───── Records for the exercise ─────
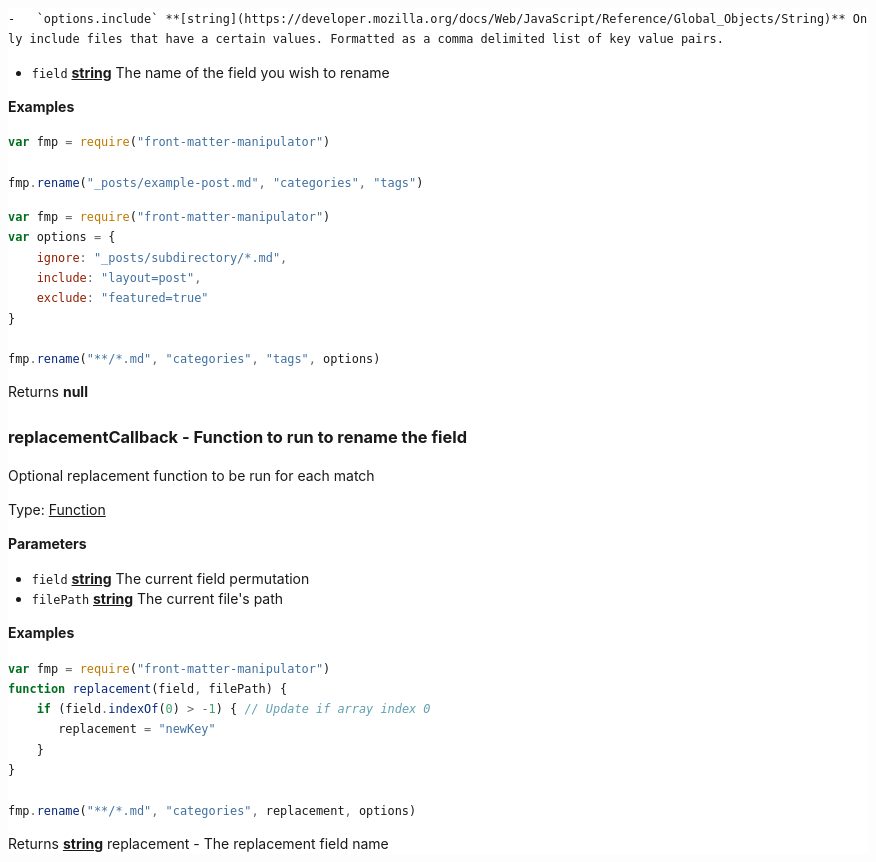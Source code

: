     -   `options.include` **[string](https://developer.mozilla.org/docs/Web/JavaScript/Reference/Global_Objects/String)** Only include files that have a certain values. Formatted as a comma delimited list of key value pairs.
-   `field` **[string](https://developer.mozilla.org/docs/Web/JavaScript/Reference/Global_Objects/String)** The name of the field you wish to rename

**Examples**

```javascript
var fmp = require("front-matter-manipulator")
 
fmp.rename("_posts/example-post.md", "categories", "tags")
```

```javascript
var fmp = require("front-matter-manipulator")
var options = {
    ignore: "_posts/subdirectory/*.md",
    include: "layout=post",
    exclude: "featured=true"
}
 
fmp.rename("**‏/*.md", "categories", "tags", options)
```

Returns **null** 

### replacementCallback - Function to run to rename the field

Optional replacement function to be run for each match

Type: [Function](https://developer.mozilla.org/docs/Web/JavaScript/Reference/Statements/function)

**Parameters**

-   `field` **[string](https://developer.mozilla.org/docs/Web/JavaScript/Reference/Global_Objects/String)** The current field permutation
-   `filePath` **[string](https://developer.mozilla.org/docs/Web/JavaScript/Reference/Global_Objects/String)** The current file's path

**Examples**

```javascript
var fmp = require("front-matter-manipulator")
function replacement(field, filePath) {
    if (field.indexOf(0) > -1) { // Update if array index 0
       replacement = "newKey"
    }
}    

fmp.rename("**‏/*.md", "categories", replacement, options)
```

Returns **[string](https://developer.mozilla.org/docs/Web/JavaScript/Reference/Global_Objects/String)** replacement - The replacement field name

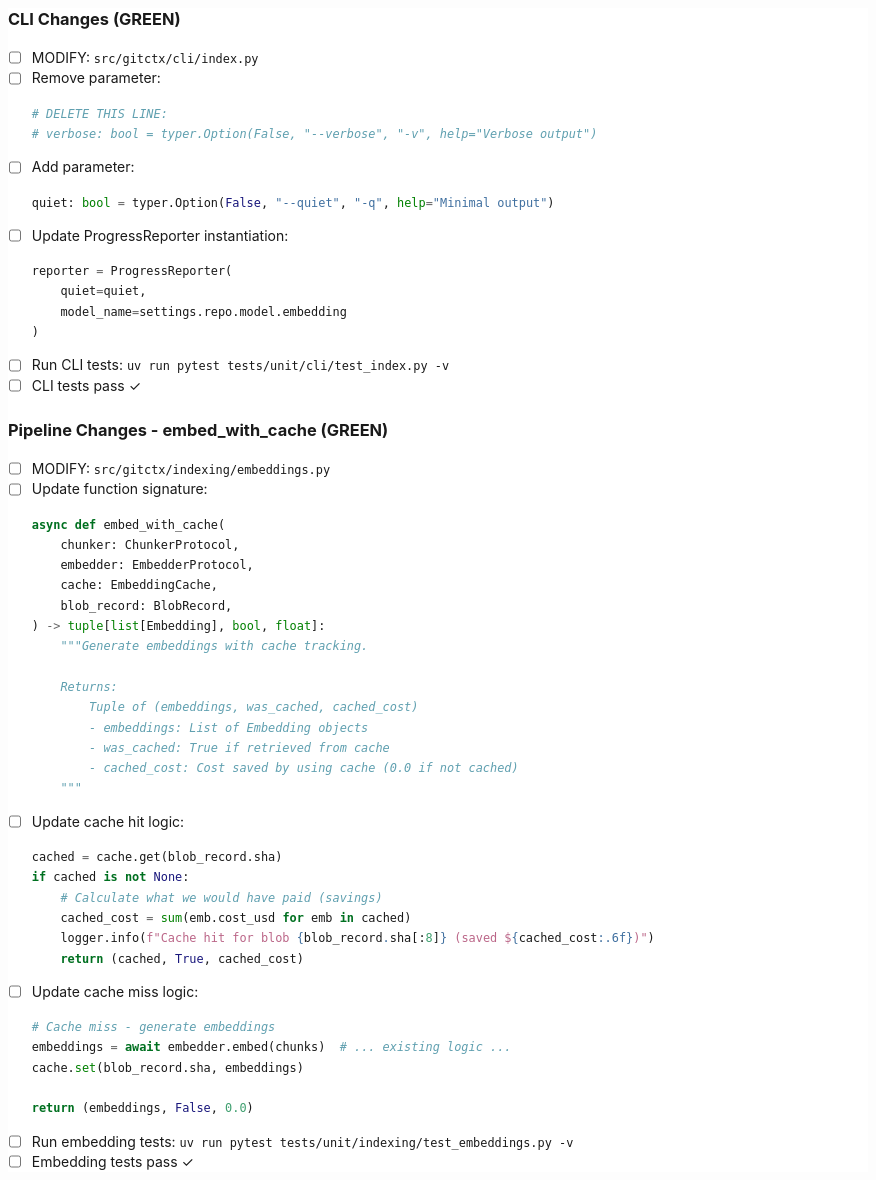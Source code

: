 ### CLI Changes (GREEN)

- [ ] MODIFY: `src/gitctx/cli/index.py`
- [ ] Remove parameter:
  ```python
  # DELETE THIS LINE:
  # verbose: bool = typer.Option(False, "--verbose", "-v", help="Verbose output")
  ```
- [ ] Add parameter:
  ```python
  quiet: bool = typer.Option(False, "--quiet", "-q", help="Minimal output")
  ```
- [ ] Update ProgressReporter instantiation:
  ```python
  reporter = ProgressReporter(
      quiet=quiet,
      model_name=settings.repo.model.embedding
  )
  ```
- [ ] Run CLI tests: `uv run pytest tests/unit/cli/test_index.py -v`
- [ ] CLI tests pass ✓

### Pipeline Changes - embed_with_cache (GREEN)

- [ ] MODIFY: `src/gitctx/indexing/embeddings.py`
- [ ] Update function signature:
  ```python
  async def embed_with_cache(
      chunker: ChunkerProtocol,
      embedder: EmbedderProtocol,
      cache: EmbeddingCache,
      blob_record: BlobRecord,
  ) -> tuple[list[Embedding], bool, float]:
      """Generate embeddings with cache tracking.

      Returns:
          Tuple of (embeddings, was_cached, cached_cost)
          - embeddings: List of Embedding objects
          - was_cached: True if retrieved from cache
          - cached_cost: Cost saved by using cache (0.0 if not cached)
      """
  ```
- [ ] Update cache hit logic:
  ```python
  cached = cache.get(blob_record.sha)
  if cached is not None:
      # Calculate what we would have paid (savings)
      cached_cost = sum(emb.cost_usd for emb in cached)
      logger.info(f"Cache hit for blob {blob_record.sha[:8]} (saved ${cached_cost:.6f})")
      return (cached, True, cached_cost)
  ```
- [ ] Update cache miss logic:
  ```python
  # Cache miss - generate embeddings
  embeddings = await embedder.embed(chunks)  # ... existing logic ...
  cache.set(blob_record.sha, embeddings)

  return (embeddings, False, 0.0)
  ```
- [ ] Run embedding tests: `uv run pytest tests/unit/indexing/test_embeddings.py -v`
- [ ] Embedding tests pass ✓
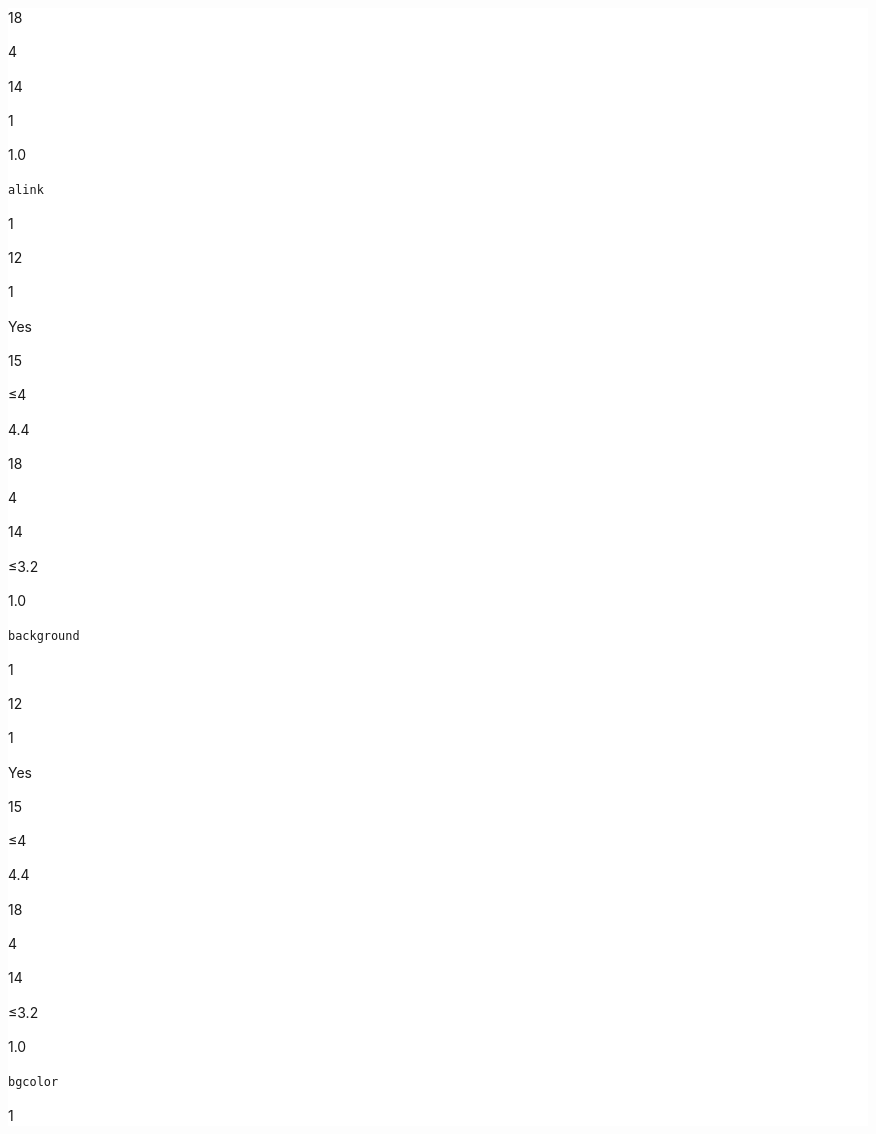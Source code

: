 18

4

14

1

1.0

`alink`

1

12

1

Yes

15

≤4

4.4

18

4

14

≤3.2

1.0

`background`

1

12

1

Yes

15

≤4

4.4

18

4

14

≤3.2

1.0

`bgcolor`

1
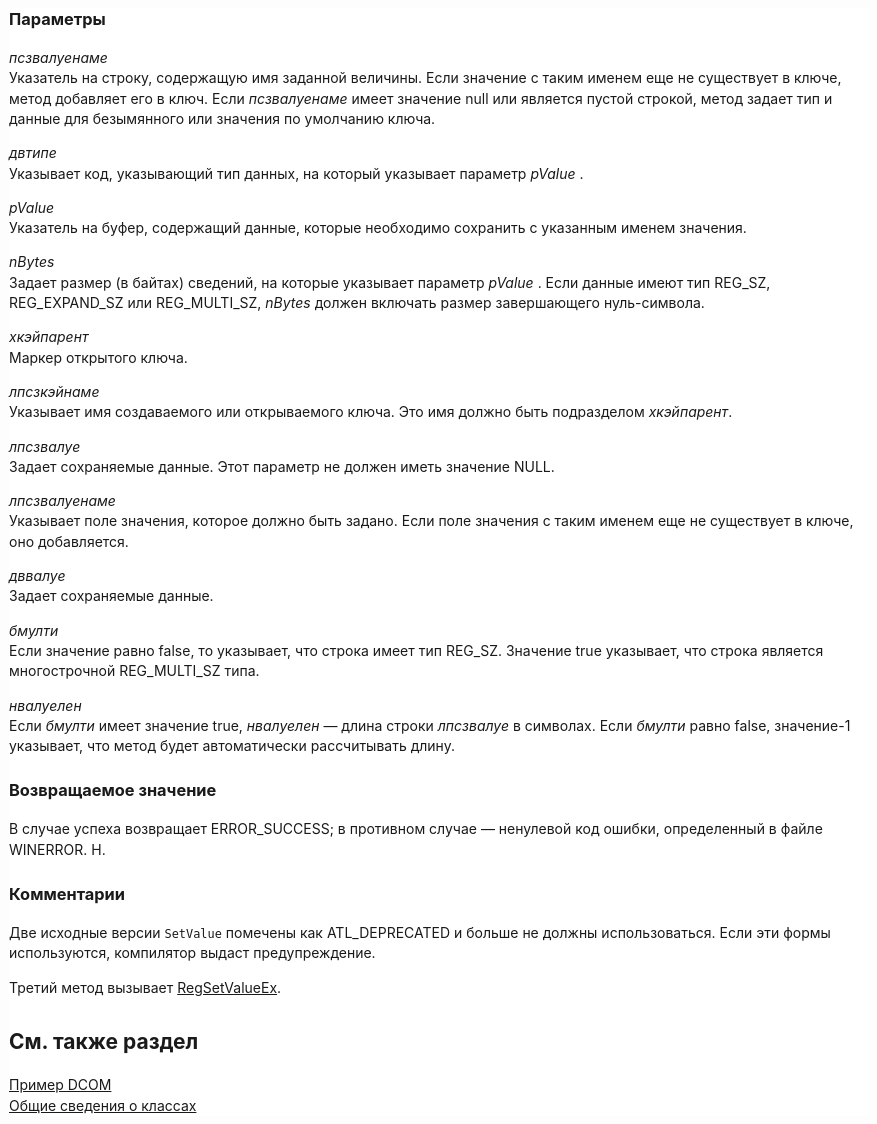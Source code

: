### <a name="parameters"></a>Параметры

*псзвалуенаме*<br/>
Указатель на строку, содержащую имя заданной величины. Если значение с таким именем еще не существует в ключе, метод добавляет его в ключ. Если *псзвалуенаме* имеет значение null или является пустой строкой, метод задает тип и данные для безымянного или значения по умолчанию ключа.

*двтипе*<br/>
Указывает код, указывающий тип данных, на который указывает параметр *pValue* .

*pValue*<br/>
Указатель на буфер, содержащий данные, которые необходимо сохранить с указанным именем значения.

*nBytes*<br/>
Задает размер (в байтах) сведений, на которые указывает параметр *pValue* . Если данные имеют тип REG_SZ, REG_EXPAND_SZ или REG_MULTI_SZ, *nBytes* должен включать размер завершающего нуль-символа.

*хкэйпарент*<br/>
Маркер открытого ключа.

*лпсзкэйнаме*<br/>
Указывает имя создаваемого или открываемого ключа. Это имя должно быть подразделом *хкэйпарент*.

*лпсзвалуе*<br/>
Задает сохраняемые данные. Этот параметр не должен иметь значение NULL.

*лпсзвалуенаме*<br/>
Указывает поле значения, которое должно быть задано. Если поле значения с таким именем еще не существует в ключе, оно добавляется.

*дввалуе*<br/>
Задает сохраняемые данные.

*бмулти*<br/>
Если значение равно false, то указывает, что строка имеет тип REG_SZ. Значение true указывает, что строка является многострочной REG_MULTI_SZ типа.

*нвалуелен*<br/>
Если *бмулти* имеет значение true, *нвалуелен* — длина строки *лпсзвалуе* в символах. Если *бмулти* равно false, значение-1 указывает, что метод будет автоматически рассчитывать длину.

### <a name="return-value"></a>Возвращаемое значение

В случае успеха возвращает ERROR_SUCCESS; в противном случае — ненулевой код ошибки, определенный в файле WINERROR. H.

### <a name="remarks"></a>Комментарии

Две исходные версии `SetValue` помечены как ATL_DEPRECATED и больше не должны использоваться. Если эти формы используются, компилятор выдаст предупреждение.

Третий метод вызывает [RegSetValueEx](/windows/win32/api/winreg/nf-winreg-regsetvalueexw).

## <a name="see-also"></a>См. также раздел

[Пример DCOM](../../overview/visual-cpp-samples.md)<br/>
[Общие сведения о классах](../../atl/atl-class-overview.md)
─────
What is required ▸
Your job is to reproduce the material exactly. Keep pictures out of it.

Answer space ▸
Source code

:     -   `options.include` **[string](https://developer.mozilla.org/docs/Web/JavaScript/Reference/Global_Objects/String)** Only include files that have a certain values. Formatted as a comma delimited list of key value pairs.
-   `field` **[string](https://developer.mozilla.org/docs/Web/JavaScript/Reference/Global_Objects/String)** The name of the field you wish to rename

**Examples**

```javascript
var fmp = require("front-matter-manipulator")
 
fmp.rename("_posts/example-post.md", "categories", "tags")
```

```javascript
var fmp = require("front-matter-manipulator")
var options = {
    ignore: "_posts/subdirectory/*.md",
    include: "layout=post",
    exclude: "featured=true"
}
 
fmp.rename("**‏/*.md", "categories", "tags", options)
```

Returns **null** 

### replacementCallback - Function to run to rename the field

Optional replacement function to be run for each match

Type: [Function](https://developer.mozilla.org/docs/Web/JavaScript/Reference/Statements/function)

**Parameters**

-   `field` **[string](https://developer.mozilla.org/docs/Web/JavaScript/Reference/Global_Objects/String)** The current field permutation
-   `filePath` **[string](https://developer.mozilla.org/docs/Web/JavaScript/Reference/Global_Objects/String)** The current file's path

**Examples**

```javascript
var fmp = require("front-matter-manipulator")
function replacement(field, filePath) {
    if (field.indexOf(0) > -1) { // Update if array index 0
       replacement = "newKey"
    }
}    

fmp.rename("**‏/*.md", "categories", replacement, options)
```

Returns **[string](https://developer.mozilla.org/docs/Web/JavaScript/Reference/Global_Objects/String)** replacement - The replacement field name

Source code

: ### CLI Changes (GREEN)

- [ ] MODIFY: `src/gitctx/cli/index.py`
- [ ] Remove parameter:
  ```python
  # DELETE THIS LINE:
  # verbose: bool = typer.Option(False, "--verbose", "-v", help="Verbose output")
  ```
- [ ] Add parameter:
  ```python
  quiet: bool = typer.Option(False, "--quiet", "-q", help="Minimal output")
  ```
- [ ] Update ProgressReporter instantiation:
  ```python
  reporter = ProgressReporter(
      quiet=quiet,
      model_name=settings.repo.model.embedding
  )
  ```
- [ ] Run CLI tests: `uv run pytest tests/unit/cli/test_index.py -v`
- [ ] CLI tests pass ✓

### Pipeline Changes - embed_with_cache (GREEN)

- [ ] MODIFY: `src/gitctx/indexing/embeddings.py`
- [ ] Update function signature:
  ```python
  async def embed_with_cache(
      chunker: ChunkerProtocol,
      embedder: EmbedderProtocol,
      cache: EmbeddingCache,
      blob_record: BlobRecord,
  ) -> tuple[list[Embedding], bool, float]:
      """Generate embeddings with cache tracking.

      Returns:
          Tuple of (embeddings, was_cached, cached_cost)
          - embeddings: List of Embedding objects
          - was_cached: True if retrieved from cache
          - cached_cost: Cost saved by using cache (0.0 if not cached)
      """
  ```
- [ ] Update cache hit logic:
  ```python
  cached = cache.get(blob_record.sha)
  if cached is not None:
      # Calculate what we would have paid (savings)
      cached_cost = sum(emb.cost_usd for emb in cached)
      logger.info(f"Cache hit for blob {blob_record.sha[:8]} (saved ${cached_cost:.6f})")
      return (cached, True, cached_cost)
  ```
- [ ] Update cache miss logic:
  ```python
  # Cache miss - generate embeddings
  embeddings = await embedder.embed(chunks)  # ... existing logic ...
  cache.set(blob_record.sha, embeddings)

  return (embeddings, False, 0.0)
  ```
- [ ] Run embedding tests: `uv run pytest tests/unit/indexing/test_embeddings.py -v`
- [ ] Embedding tests pass ✓
Source code

: 18

4

14

1

1.0

`alink`

1

12

1

Yes

15

≤4

4.4

18

4

14

≤3.2

1.0

`background`

1

12

1

Yes

15

≤4

4.4

18

4

14

≤3.2

1.0

`bgcolor`

1
Source code

:### <a name="parameters"></a>Параметры

*псзвалуенаме*<br/>
Указатель на строку, содержащую имя заданной величины. Если значение с таким именем еще не существует в ключе, метод добавляет его в ключ. Если *псзвалуенаме* имеет значение null или является пустой строкой, метод задает тип и данные для безымянного или значения по умолчанию ключа.

*двтипе*<br/>
Указывает код, указывающий тип данных, на который указывает параметр *pValue* .

*pValue*<br/>
Указатель на буфер, содержащий данные, которые необходимо сохранить с указанным именем значения.

*nBytes*<br/>
Задает размер (в байтах) сведений, на которые указывает параметр *pValue* . Если данные имеют тип REG_SZ, REG_EXPAND_SZ или REG_MULTI_SZ, *nBytes* должен включать размер завершающего нуль-символа.

*хкэйпарент*<br/>
Маркер открытого ключа.

*лпсзкэйнаме*<br/>
Указывает имя создаваемого или открываемого ключа. Это имя должно быть подразделом *хкэйпарент*.

*лпсзвалуе*<br/>
Задает сохраняемые данные. Этот параметр не должен иметь значение NULL.

*лпсзвалуенаме*<br/>
Указывает поле значения, которое должно быть задано. Если поле значения с таким именем еще не существует в ключе, оно добавляется.

*дввалуе*<br/>
Задает сохраняемые данные.

*бмулти*<br/>
Если значение равно false, то указывает, что строка имеет тип REG_SZ. Значение true указывает, что строка является многострочной REG_MULTI_SZ типа.

*нвалуелен*<br/>
Если *бмулти* имеет значение true, *нвалуелен* — длина строки *лпсзвалуе* в символах. Если *бмулти* равно false, значение-1 указывает, что метод будет автоматически рассчитывать длину.

### <a name="return-value"></a>Возвращаемое значение

В случае успеха возвращает ERROR_SUCCESS; в противном случае — ненулевой код ошибки, определенный в файле WINERROR. H.

### <a name="remarks"></a>Комментарии

Две исходные версии `SetValue` помечены как ATL_DEPRECATED и больше не должны использоваться. Если эти формы используются, компилятор выдаст предупреждение.

Третий метод вызывает [RegSetValueEx](/windows/win32/api/winreg/nf-winreg-regsetvalueexw).

## <a name="see-also"></a>См. также раздел

[Пример DCOM](../../overview/visual-cpp-samples.md)<br/>
[Общие сведения о классах](../../atl/atl-class-overview.md)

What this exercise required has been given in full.